Material shown.
◆ ◆ ◆
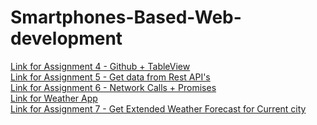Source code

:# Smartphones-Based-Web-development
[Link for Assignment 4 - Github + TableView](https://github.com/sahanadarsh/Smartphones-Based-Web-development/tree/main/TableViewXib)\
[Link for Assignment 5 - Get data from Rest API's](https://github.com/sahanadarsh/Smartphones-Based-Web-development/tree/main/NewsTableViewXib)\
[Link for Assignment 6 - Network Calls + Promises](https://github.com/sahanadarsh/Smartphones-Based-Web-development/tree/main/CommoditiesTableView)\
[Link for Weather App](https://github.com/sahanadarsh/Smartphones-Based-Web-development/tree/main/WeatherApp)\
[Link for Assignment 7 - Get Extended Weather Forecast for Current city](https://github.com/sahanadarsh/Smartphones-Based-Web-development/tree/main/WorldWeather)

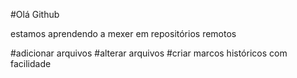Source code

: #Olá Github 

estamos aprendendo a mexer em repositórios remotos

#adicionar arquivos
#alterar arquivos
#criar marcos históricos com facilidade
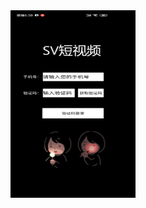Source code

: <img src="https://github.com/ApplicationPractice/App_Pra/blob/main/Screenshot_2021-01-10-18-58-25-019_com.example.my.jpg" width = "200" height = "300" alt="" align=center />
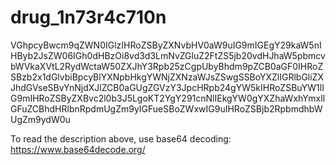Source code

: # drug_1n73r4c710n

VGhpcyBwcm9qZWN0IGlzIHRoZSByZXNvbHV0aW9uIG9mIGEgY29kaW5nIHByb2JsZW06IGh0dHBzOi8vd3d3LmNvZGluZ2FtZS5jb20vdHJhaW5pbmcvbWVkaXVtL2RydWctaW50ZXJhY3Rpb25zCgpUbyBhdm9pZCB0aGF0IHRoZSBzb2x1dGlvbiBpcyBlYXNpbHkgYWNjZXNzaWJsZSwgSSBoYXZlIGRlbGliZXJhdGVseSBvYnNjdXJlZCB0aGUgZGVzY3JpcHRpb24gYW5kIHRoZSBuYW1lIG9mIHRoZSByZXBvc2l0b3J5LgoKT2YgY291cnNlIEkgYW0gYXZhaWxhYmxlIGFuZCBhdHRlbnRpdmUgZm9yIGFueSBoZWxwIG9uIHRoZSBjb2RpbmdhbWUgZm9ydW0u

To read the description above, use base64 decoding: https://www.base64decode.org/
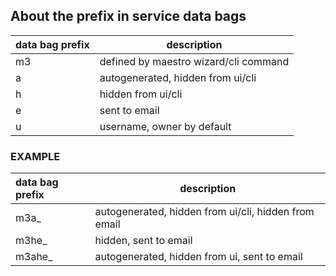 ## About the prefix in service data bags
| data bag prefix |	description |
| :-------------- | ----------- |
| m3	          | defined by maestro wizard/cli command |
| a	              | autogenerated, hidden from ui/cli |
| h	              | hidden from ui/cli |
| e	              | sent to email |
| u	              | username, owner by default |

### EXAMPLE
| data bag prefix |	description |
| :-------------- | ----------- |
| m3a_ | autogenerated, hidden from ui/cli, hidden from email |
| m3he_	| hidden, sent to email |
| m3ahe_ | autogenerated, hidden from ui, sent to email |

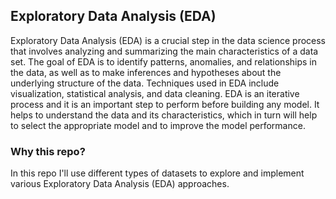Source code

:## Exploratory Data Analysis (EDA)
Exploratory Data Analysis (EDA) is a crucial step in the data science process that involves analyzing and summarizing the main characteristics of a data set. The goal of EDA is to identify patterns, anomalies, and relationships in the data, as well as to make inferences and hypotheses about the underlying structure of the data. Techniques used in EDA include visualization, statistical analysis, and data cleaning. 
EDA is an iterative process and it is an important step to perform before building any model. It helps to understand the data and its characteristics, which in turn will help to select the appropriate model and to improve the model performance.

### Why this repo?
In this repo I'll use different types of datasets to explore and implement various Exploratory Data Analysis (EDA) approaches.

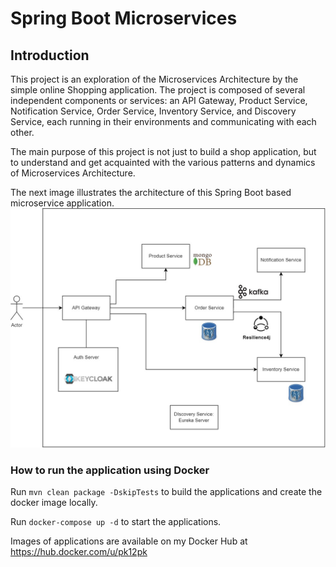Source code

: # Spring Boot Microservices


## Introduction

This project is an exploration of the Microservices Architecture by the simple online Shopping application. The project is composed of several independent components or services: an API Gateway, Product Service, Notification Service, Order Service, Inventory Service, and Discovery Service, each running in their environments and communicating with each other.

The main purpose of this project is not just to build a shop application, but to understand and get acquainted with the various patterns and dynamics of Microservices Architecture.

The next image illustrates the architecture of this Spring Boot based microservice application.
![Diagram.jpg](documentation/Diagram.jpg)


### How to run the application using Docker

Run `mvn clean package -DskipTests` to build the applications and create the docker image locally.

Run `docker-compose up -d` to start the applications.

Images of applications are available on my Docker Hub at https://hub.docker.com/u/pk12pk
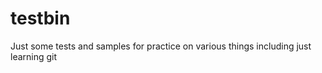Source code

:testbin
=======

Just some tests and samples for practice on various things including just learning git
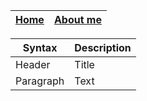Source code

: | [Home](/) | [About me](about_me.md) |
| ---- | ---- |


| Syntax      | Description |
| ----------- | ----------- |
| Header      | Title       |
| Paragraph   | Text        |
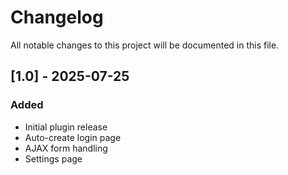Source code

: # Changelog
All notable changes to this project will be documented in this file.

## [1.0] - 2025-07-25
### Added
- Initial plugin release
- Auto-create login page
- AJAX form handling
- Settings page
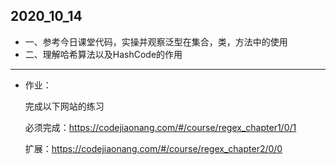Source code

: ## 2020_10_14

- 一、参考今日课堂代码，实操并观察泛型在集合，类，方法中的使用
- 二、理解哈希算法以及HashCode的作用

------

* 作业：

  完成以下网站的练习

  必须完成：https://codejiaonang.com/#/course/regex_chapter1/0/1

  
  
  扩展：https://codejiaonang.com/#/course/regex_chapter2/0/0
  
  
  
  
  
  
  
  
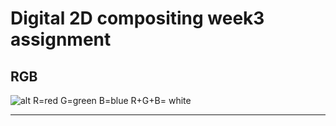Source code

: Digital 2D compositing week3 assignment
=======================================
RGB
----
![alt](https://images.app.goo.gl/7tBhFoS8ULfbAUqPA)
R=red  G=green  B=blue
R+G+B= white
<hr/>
◆ ◆ ◆
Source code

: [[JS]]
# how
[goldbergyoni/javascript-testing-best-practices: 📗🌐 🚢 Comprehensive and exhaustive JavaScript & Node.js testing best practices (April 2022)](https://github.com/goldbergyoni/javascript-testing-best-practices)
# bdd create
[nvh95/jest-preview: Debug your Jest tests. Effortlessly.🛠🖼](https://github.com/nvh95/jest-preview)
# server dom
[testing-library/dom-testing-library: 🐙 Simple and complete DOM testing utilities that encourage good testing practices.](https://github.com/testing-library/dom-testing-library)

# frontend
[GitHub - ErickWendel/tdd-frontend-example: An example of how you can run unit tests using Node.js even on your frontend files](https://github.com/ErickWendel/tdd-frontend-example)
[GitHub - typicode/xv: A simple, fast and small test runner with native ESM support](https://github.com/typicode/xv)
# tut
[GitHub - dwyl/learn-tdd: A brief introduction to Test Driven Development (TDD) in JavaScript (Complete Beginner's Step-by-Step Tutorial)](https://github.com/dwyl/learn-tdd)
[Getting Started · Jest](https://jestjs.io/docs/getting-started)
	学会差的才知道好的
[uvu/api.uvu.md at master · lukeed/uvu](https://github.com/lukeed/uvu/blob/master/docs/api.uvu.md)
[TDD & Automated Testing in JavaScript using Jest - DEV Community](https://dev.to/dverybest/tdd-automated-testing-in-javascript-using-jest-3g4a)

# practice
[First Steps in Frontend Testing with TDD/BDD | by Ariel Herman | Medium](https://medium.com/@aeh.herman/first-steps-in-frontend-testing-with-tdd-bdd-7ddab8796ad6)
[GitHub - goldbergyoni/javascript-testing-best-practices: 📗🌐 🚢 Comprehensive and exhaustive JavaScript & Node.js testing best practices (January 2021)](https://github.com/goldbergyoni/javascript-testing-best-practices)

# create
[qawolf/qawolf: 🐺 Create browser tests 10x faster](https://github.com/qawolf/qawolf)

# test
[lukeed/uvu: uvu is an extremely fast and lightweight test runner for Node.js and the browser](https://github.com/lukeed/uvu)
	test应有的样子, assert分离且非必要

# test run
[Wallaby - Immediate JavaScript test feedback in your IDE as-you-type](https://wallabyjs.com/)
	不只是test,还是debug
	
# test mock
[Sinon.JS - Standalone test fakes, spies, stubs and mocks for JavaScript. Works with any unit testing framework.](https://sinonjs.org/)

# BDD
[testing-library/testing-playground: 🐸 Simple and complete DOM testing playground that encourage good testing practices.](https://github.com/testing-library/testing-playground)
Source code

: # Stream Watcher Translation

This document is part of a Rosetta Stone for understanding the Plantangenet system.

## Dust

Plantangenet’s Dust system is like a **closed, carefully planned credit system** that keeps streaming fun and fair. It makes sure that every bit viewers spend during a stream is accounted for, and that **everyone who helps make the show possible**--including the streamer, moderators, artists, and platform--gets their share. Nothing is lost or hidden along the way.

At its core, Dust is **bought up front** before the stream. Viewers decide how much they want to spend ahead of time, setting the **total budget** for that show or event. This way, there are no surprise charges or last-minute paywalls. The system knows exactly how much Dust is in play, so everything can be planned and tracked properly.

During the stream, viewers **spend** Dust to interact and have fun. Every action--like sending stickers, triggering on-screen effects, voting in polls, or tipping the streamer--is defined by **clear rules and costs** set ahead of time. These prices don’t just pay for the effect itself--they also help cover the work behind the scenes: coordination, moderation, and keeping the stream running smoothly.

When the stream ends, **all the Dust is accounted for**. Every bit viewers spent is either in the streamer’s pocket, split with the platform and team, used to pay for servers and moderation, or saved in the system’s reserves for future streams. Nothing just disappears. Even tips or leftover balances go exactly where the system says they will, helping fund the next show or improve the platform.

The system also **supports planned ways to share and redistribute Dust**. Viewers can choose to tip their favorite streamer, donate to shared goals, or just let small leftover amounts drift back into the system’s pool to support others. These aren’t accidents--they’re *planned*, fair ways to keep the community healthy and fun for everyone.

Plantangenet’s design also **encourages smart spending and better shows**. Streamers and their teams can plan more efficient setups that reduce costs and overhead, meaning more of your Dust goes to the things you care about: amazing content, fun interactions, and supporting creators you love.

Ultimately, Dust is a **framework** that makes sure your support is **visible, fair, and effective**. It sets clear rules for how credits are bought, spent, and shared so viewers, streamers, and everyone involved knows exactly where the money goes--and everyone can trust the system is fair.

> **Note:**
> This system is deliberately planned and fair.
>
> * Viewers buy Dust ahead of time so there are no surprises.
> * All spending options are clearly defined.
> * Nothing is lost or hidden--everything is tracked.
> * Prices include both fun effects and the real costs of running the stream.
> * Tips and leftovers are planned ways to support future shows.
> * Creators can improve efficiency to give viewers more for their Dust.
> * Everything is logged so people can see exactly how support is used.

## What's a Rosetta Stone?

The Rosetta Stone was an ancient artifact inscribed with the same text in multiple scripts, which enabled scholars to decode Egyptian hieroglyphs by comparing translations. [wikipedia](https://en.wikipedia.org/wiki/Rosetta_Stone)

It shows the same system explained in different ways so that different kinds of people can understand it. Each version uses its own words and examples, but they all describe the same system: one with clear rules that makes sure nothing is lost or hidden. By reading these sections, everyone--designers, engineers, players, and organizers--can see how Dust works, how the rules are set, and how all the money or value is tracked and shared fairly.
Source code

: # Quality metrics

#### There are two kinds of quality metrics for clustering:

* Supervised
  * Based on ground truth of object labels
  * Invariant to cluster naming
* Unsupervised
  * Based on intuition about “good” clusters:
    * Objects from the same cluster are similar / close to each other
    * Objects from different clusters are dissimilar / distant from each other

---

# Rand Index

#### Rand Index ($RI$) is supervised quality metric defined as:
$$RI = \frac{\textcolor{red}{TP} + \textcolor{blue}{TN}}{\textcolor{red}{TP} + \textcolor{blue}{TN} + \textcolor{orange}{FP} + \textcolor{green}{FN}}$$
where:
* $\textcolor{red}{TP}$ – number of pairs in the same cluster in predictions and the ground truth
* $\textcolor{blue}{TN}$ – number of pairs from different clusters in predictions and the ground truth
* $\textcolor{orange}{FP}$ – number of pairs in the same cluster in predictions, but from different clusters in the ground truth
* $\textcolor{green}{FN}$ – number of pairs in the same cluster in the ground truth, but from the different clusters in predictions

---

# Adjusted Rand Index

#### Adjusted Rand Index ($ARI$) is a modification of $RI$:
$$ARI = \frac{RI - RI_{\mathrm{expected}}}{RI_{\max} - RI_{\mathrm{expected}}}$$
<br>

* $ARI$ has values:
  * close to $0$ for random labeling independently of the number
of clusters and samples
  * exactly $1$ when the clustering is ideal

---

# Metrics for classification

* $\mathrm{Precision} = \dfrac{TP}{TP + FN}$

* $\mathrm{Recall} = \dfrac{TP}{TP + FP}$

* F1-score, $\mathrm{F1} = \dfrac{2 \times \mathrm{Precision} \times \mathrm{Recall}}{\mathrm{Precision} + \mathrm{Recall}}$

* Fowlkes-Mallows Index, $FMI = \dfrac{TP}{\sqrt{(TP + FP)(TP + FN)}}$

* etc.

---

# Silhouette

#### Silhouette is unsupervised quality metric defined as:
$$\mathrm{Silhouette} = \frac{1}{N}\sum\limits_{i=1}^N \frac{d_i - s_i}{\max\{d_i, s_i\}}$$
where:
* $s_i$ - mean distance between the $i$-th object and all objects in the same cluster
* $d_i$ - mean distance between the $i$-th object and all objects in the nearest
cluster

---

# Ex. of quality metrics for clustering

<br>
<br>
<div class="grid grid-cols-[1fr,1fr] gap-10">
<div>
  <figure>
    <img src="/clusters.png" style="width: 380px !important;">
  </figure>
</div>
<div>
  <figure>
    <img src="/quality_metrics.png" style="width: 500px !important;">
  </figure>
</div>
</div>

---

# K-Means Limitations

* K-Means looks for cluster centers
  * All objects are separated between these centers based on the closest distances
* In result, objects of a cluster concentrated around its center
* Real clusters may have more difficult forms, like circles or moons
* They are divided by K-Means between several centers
◆ ◆ ◆
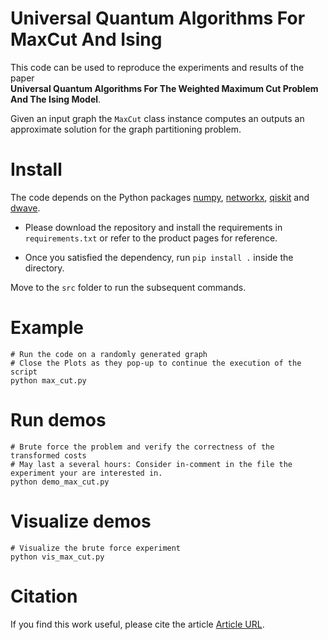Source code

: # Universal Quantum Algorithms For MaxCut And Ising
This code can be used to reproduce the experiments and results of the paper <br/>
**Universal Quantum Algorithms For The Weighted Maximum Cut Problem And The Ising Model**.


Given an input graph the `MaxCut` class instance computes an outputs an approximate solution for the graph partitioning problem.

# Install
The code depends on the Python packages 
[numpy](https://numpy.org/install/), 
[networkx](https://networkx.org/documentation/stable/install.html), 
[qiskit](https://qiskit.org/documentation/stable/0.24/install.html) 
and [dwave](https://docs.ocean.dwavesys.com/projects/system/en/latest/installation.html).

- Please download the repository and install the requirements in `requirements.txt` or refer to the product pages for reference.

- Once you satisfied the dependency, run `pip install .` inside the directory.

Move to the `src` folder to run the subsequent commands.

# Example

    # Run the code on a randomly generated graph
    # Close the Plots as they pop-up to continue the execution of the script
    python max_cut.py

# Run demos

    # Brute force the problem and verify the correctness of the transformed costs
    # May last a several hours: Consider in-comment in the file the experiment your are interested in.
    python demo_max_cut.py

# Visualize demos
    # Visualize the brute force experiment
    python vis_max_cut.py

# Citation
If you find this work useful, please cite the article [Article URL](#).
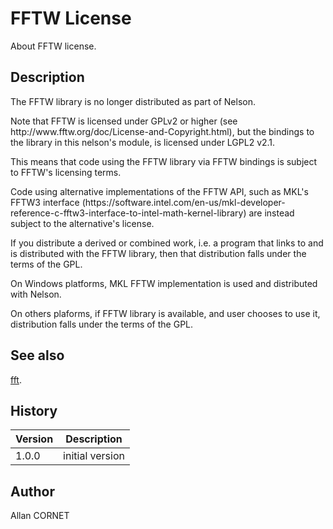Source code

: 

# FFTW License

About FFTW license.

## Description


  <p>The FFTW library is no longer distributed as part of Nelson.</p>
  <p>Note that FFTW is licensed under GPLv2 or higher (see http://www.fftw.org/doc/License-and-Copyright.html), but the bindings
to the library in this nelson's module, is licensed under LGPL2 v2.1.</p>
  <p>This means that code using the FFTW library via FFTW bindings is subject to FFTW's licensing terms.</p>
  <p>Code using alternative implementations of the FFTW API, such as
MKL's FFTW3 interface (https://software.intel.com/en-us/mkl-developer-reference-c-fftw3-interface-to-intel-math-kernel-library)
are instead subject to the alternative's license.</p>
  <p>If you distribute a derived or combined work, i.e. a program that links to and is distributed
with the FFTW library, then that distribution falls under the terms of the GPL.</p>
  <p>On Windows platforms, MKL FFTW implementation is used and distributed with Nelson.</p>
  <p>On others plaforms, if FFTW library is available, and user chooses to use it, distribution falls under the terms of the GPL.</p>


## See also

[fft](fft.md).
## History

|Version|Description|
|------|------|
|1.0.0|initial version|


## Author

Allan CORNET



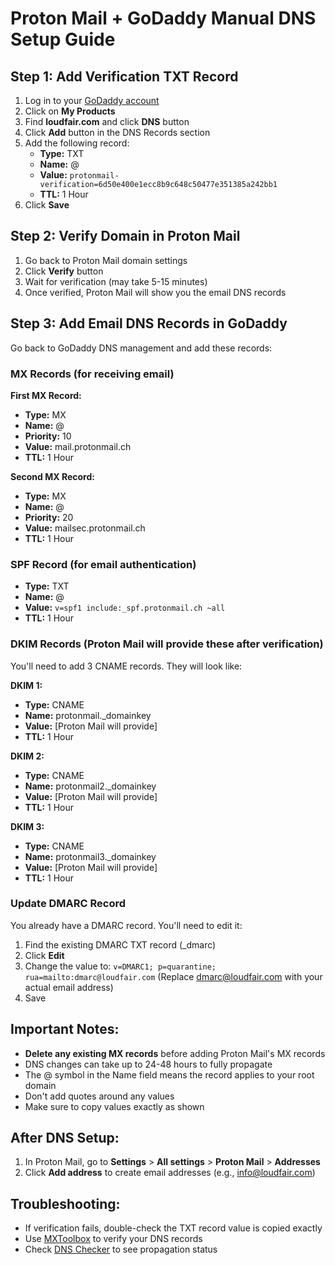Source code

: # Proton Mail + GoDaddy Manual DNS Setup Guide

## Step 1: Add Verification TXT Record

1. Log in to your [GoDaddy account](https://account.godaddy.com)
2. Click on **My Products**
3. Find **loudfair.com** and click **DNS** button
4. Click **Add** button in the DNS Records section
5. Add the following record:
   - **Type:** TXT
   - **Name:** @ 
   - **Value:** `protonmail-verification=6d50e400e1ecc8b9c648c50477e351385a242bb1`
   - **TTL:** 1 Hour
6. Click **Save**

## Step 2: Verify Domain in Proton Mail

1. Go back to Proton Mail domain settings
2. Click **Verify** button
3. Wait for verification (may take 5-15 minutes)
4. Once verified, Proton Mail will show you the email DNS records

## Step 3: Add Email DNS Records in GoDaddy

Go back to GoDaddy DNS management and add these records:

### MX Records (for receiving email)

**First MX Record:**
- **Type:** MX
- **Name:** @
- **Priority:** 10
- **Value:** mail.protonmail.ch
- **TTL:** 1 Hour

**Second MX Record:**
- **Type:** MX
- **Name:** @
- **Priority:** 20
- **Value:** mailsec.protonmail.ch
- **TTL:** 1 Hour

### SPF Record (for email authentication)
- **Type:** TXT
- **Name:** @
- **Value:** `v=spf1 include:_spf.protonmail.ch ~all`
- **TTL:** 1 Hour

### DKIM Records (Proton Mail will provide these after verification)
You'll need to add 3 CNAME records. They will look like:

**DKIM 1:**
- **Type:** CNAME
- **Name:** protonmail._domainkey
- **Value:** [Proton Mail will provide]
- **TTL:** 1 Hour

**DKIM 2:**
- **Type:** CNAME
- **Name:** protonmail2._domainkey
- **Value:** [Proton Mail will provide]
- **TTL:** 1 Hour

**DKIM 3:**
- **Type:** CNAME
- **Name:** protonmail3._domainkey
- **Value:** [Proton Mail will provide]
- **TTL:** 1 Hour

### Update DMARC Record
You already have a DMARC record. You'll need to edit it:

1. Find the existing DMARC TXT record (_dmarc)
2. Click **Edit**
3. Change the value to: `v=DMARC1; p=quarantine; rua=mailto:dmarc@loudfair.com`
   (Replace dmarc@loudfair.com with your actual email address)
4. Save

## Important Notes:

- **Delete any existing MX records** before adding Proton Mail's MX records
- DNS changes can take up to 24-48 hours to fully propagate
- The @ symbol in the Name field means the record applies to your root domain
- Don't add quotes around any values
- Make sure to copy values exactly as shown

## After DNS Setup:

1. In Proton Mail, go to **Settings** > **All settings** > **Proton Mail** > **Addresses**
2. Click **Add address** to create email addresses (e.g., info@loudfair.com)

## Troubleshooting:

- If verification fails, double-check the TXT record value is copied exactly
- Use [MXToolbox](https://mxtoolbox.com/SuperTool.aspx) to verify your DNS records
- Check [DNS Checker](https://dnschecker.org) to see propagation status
◆ ◆ ◆
Goal of the exercise.
Please go through the data above and copy every line that has the word "Silhouette".

Exercise solution.
# Silhouette
#### Silhouette is unsupervised quality metric defined as:
$$\mathrm{Silhouette} = \frac{1}{N}\sum\limits_{i=1}^N \frac{d_i - s_i}{\max\{d_i, s_i\}}$$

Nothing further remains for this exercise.